Seja em português, inglês ou espanhol, a menina não se intimida. Mesmo sem nunca ter estudado qualquer idioma estrangeiro, mostra que tem talento também para línguas. Apenas ouvindo, aprendeu a cantar músicas em inglês perfeito, como o Rei leão, e, em espanhol, as canções de Violetta, um programa musical adolescente da Disney. A garota sonha com uma chance de estudar numa boa escola especializada e mostrar ao mundo o que sabe fazer. Ver um espetáculo de ópera também é um de seus sonhos. “A música é muito especial para mim.”

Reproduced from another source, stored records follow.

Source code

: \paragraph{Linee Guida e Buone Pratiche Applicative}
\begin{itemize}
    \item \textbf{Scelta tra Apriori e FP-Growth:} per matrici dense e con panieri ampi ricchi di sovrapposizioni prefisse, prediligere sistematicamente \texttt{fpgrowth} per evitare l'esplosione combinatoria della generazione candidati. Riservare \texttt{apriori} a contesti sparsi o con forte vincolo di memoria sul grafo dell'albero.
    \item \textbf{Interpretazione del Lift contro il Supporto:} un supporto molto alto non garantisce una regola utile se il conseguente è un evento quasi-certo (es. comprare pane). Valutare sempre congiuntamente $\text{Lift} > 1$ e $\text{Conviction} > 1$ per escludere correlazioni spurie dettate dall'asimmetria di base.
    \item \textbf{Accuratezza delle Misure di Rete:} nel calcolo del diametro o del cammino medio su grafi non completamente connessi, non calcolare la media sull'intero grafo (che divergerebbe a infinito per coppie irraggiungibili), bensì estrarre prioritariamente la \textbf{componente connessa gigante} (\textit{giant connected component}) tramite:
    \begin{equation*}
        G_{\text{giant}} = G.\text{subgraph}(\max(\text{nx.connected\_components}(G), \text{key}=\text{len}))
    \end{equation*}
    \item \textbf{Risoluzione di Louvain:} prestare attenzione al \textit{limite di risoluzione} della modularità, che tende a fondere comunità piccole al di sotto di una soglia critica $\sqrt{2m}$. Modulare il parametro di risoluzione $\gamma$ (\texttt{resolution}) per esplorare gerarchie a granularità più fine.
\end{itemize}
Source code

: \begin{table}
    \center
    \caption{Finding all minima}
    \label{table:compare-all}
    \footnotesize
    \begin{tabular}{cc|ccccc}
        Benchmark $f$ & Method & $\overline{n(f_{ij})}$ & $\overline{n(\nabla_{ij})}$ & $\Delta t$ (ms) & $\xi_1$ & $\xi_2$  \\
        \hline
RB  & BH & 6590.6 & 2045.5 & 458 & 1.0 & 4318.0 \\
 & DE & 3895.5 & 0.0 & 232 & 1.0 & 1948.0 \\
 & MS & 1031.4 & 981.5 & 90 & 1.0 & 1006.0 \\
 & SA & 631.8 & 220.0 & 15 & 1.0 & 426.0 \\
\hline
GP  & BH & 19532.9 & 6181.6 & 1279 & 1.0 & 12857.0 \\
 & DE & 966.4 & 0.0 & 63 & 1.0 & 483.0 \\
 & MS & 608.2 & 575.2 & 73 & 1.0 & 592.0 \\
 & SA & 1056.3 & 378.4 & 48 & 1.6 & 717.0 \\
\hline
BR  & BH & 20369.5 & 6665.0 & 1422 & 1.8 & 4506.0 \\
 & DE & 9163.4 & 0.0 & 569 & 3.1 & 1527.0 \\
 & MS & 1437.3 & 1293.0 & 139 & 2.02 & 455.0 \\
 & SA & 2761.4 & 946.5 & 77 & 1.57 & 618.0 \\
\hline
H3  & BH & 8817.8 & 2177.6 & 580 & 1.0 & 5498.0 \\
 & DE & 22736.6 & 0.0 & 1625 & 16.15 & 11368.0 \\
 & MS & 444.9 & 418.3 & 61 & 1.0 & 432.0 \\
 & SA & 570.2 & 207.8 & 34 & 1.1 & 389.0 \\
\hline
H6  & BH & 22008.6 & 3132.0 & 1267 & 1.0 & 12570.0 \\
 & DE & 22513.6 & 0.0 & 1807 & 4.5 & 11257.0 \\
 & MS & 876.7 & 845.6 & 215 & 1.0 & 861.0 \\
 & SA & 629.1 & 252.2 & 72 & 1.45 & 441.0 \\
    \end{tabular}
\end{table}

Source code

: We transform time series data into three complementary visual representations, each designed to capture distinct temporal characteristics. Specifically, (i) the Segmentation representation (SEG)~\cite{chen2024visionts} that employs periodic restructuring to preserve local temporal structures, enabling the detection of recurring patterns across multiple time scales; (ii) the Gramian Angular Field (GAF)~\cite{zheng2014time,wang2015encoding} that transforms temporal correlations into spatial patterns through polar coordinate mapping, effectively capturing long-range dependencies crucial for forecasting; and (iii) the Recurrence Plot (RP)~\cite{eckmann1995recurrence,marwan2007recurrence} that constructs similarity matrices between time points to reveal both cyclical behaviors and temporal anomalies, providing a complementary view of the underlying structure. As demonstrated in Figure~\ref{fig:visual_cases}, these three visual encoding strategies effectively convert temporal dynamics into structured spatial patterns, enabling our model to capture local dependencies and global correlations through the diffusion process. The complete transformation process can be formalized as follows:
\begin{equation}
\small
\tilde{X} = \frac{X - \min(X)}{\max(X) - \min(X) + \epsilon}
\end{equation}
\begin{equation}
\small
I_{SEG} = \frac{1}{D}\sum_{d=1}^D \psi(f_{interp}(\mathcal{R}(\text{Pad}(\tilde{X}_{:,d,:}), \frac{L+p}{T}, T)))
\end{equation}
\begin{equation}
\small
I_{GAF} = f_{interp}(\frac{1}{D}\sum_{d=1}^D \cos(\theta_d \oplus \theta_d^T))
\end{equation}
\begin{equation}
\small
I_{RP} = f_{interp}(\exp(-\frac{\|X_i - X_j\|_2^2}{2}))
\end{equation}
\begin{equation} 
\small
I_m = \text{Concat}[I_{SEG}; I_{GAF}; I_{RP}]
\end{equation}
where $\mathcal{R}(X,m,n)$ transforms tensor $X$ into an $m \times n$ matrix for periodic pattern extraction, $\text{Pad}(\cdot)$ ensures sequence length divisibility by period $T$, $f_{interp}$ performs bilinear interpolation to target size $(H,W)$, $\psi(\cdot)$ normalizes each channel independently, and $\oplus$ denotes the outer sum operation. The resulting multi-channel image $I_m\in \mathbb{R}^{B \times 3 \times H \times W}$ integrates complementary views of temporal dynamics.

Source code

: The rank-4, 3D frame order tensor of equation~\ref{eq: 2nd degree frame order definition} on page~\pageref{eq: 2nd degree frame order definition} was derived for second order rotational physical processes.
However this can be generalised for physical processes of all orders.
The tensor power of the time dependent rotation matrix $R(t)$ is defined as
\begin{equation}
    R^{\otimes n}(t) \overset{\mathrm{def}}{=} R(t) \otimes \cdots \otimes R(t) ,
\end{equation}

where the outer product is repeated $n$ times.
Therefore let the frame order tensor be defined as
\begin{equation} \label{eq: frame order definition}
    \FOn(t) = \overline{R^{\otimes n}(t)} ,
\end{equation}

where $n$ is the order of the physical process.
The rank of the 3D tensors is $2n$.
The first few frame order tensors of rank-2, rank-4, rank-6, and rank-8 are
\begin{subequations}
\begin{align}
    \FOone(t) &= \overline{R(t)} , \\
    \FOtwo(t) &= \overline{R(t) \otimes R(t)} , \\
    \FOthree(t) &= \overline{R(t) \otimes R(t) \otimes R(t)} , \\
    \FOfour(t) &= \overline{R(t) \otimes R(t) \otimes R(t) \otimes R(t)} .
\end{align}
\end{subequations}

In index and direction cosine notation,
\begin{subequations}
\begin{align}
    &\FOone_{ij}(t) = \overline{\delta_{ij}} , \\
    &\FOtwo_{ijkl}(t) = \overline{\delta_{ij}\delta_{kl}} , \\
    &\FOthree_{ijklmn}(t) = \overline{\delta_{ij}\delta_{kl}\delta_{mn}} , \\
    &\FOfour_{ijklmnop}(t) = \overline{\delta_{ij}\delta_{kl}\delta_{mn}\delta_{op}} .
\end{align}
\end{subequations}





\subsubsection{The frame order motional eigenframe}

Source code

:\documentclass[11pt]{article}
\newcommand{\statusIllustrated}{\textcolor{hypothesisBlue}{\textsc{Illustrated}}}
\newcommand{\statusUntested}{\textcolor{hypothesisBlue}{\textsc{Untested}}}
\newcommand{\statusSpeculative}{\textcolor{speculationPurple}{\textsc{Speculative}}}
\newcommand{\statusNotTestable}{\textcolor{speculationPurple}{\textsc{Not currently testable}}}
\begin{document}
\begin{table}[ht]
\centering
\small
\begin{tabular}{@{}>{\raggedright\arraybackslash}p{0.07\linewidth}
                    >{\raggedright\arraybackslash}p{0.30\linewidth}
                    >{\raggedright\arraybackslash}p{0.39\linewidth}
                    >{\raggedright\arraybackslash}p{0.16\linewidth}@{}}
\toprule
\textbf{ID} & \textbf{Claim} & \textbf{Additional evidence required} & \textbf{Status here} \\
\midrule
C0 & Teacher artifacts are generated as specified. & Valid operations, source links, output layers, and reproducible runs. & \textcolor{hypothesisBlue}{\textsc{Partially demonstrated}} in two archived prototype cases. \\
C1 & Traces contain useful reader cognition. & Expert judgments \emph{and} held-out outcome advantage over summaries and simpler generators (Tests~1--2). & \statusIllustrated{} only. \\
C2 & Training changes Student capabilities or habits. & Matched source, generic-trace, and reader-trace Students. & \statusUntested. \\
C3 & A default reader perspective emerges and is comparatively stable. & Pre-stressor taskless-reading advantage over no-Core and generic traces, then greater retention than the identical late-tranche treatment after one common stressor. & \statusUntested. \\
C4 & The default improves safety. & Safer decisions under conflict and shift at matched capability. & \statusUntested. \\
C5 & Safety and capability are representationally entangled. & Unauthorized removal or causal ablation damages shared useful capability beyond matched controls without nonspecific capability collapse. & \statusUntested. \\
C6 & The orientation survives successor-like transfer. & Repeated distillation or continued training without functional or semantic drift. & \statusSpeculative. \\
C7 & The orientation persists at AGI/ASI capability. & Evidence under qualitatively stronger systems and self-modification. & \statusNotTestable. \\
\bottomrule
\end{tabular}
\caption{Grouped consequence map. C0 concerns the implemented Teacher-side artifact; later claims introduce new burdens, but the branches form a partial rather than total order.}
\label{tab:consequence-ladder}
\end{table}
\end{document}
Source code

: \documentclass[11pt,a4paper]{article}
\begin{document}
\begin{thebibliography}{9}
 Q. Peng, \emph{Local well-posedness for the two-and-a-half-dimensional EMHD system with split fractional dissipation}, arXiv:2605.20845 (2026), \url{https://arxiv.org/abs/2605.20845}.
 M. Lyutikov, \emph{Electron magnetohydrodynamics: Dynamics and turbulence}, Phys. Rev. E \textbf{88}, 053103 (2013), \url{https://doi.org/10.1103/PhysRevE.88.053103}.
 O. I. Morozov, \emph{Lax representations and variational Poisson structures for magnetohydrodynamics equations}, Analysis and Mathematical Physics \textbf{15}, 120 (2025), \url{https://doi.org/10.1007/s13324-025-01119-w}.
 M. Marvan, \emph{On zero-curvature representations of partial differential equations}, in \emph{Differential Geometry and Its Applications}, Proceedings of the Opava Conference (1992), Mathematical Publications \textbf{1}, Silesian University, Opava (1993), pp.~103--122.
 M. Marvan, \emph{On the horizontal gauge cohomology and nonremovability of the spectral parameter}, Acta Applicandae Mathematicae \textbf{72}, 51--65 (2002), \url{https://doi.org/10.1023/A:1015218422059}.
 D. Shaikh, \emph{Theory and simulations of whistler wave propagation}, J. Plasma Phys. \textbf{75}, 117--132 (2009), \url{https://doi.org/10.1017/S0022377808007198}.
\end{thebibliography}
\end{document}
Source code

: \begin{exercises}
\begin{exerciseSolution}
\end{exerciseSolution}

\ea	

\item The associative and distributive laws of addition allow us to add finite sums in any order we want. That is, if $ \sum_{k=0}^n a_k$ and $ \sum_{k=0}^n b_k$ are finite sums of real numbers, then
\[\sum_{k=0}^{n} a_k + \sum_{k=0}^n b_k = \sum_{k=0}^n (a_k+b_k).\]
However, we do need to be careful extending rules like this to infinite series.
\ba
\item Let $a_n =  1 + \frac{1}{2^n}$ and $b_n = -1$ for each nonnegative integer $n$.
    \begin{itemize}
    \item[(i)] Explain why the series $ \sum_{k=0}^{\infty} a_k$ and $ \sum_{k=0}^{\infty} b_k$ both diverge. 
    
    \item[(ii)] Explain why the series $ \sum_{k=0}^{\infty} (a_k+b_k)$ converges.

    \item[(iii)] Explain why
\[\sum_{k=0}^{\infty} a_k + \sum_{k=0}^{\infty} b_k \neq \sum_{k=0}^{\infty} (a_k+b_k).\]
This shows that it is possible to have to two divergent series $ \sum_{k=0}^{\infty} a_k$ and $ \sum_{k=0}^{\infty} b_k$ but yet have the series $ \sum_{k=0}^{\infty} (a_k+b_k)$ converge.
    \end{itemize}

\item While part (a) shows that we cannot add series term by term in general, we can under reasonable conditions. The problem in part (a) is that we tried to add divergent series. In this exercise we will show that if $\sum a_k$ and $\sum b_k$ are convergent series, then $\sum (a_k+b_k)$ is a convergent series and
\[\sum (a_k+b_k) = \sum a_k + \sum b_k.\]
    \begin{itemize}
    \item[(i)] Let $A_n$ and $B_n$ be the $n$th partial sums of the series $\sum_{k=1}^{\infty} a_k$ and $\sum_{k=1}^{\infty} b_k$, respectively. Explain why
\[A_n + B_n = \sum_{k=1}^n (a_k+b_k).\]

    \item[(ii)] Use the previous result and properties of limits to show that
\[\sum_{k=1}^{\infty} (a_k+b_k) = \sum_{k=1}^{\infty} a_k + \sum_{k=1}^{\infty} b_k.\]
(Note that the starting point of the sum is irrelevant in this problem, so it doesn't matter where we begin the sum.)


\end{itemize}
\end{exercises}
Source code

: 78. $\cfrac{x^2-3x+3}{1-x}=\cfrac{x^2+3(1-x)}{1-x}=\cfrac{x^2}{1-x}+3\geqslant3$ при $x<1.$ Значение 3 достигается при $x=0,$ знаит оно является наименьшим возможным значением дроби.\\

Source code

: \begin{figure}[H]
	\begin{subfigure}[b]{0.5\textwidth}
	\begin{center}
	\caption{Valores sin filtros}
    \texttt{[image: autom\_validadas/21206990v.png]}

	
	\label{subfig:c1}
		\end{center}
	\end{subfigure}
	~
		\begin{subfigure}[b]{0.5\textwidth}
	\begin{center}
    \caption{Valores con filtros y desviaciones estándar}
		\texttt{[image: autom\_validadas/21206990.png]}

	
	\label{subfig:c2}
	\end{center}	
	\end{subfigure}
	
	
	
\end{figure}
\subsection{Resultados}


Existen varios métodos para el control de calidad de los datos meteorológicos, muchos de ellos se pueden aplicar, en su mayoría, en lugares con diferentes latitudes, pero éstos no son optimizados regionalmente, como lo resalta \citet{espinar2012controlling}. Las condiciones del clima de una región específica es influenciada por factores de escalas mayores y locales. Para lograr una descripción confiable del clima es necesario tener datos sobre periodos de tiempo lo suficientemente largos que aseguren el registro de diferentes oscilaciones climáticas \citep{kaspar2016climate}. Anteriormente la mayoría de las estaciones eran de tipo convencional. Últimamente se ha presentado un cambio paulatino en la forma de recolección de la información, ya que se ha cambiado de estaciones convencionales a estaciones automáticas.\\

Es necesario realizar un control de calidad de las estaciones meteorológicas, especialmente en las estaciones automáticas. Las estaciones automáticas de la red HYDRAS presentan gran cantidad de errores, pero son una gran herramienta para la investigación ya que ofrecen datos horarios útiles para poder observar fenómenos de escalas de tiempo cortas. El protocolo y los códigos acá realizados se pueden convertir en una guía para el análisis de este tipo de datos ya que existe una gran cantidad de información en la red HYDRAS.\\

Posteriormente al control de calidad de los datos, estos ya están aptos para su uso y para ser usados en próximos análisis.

Só falta agora ensino e apoio para crescer
Se depender da tia, a garçonete Roberta de Oliveira, Natasha está predestinada a voos bem altos. As duas são grandes parceiras e sempre cantam juntas, de música evangélica a clássicos internacionais. “A Natasha canta um tipo de música que quase ninguém conhece. E ópera vai valorizar muito o tom de voz dela. Tem gente que acha até brega. Mas não importa o que ela quer cantar, se ópera ou pagode, tem que investir no sonho dela”, diz, afirmando que faz pela sobrinha o que não pôde fazer por ela mesma.
Quando tinha 2 anos, a menina começou a cantar músicas em inglês. “Esse dom nasceu com ela. É coisa rara de se ver. Não precisa se esforçar para cantar. E canta olhando nos olhos da pessoa. Ou você chora pela música, ou chora pelo olhar dela”, diz Roberta. O próximo passo é entrar para um grupo de canto da igreja que frequenta. “Não tive incentivo algum quando criança. E, agora, o que estiver ao meu alcance, faço pela minha sobrinha.”
A mãe, Renata de Oliveira, diz que gosta de ver a filha cantar, embora se estresse às vezes. “Sei que tenho de dar incentivo, mas vivemos com muita dificuldade. Trabalhamos aqui no ferro-velho das 8h às 19h. Comecei a batalhar aos 10 anos. Lá em casa, não tivemos escolha. Tenho medo que ela tente dar um passo maior e quebre a cara. Não temos um mundo de dinheiro, mas Deus nos deu sabedoria e força para trabalhar e ajudá-la no que for possível.”
Edilberto Silva também vê a gana da filha por uma oportunidade: “Não adianta só ter talento. Ela tem que estudar música, senão não vai para a frente”. “O futuro está nas mãos dela. Não tem nada melhor na vida do que poder correr atrás do que se quer”, conclui Roberta.